Contract and consideration genes. Say A has “sucker” genes and B has “rip-off” genes. An individual who has sucker genes is easily cheated and deceived, again and again. He never learns. Rip-off genes, on the hand, predispose an individual to exploit others. He always wins. A’s sucker genes make him less fit for survival because, by losing to B, he is giving up valuable resources that he needs to survive. Sucker genes damage his reproductive potential. As a result, the sucker genes are selected against, and their frequency in the gene pool diminishes. B, on the other hand, is more robust because of his rip-off genes.
What happens when a B contracts with another B? Neither party is willing to give anything up until something is given up first by the other party. There is deadlock. The effect on fitness is the same as it was for A in the A and B contest. Neither B gets anything. Exploitive genes are good only in the short-run when sucker genes are abundant.
Say C arises who has “consideration” genes which promote valuable exchanges between parties.
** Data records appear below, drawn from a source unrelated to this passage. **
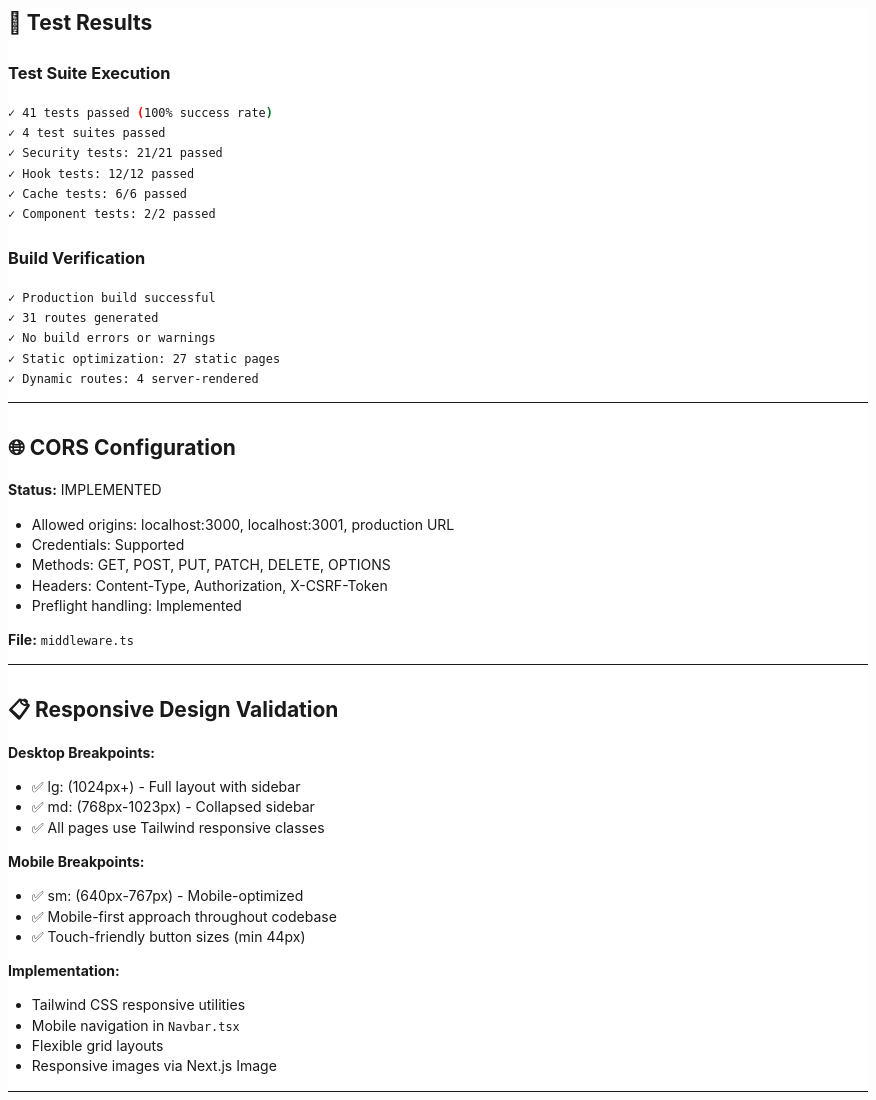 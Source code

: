 
## 🧪 Test Results

### Test Suite Execution
```bash
✓ 41 tests passed (100% success rate)
✓ 4 test suites passed
✓ Security tests: 21/21 passed
✓ Hook tests: 12/12 passed
✓ Cache tests: 6/6 passed
✓ Component tests: 2/2 passed
```

### Build Verification
```bash
✓ Production build successful
✓ 31 routes generated
✓ No build errors or warnings
✓ Static optimization: 27 static pages
✓ Dynamic routes: 4 server-rendered
```

---

## 🌐 CORS Configuration

**Status:** IMPLEMENTED

- Allowed origins: localhost:3000, localhost:3001, production URL
- Credentials: Supported
- Methods: GET, POST, PUT, PATCH, DELETE, OPTIONS
- Headers: Content-Type, Authorization, X-CSRF-Token
- Preflight handling: Implemented

**File:** `middleware.ts`

---

## 📋 Responsive Design Validation

**Desktop Breakpoints:**
- ✅ lg: (1024px+) - Full layout with sidebar
- ✅ md: (768px-1023px) - Collapsed sidebar
- ✅ All pages use Tailwind responsive classes

**Mobile Breakpoints:**
- ✅ sm: (640px-767px) - Mobile-optimized
- ✅ Mobile-first approach throughout codebase
- ✅ Touch-friendly button sizes (min 44px)

**Implementation:**
- Tailwind CSS responsive utilities
- Mobile navigation in `Navbar.tsx`
- Flexible grid layouts
- Responsive images via Next.js Image

---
Between C and A, resource allocation will be maximal because each party is willing to exchange something of value in order to get something of personal value to them. Cs won’t exchange with Bs unless B is willing to give something up in return. If Cs win when bargaining with As and Cs, but win only with As, in the long-run Cs will outlast Bs. The consideration rule is nothing more than an adaptive foraging strategy for maximizing the net energy extracted from the environment.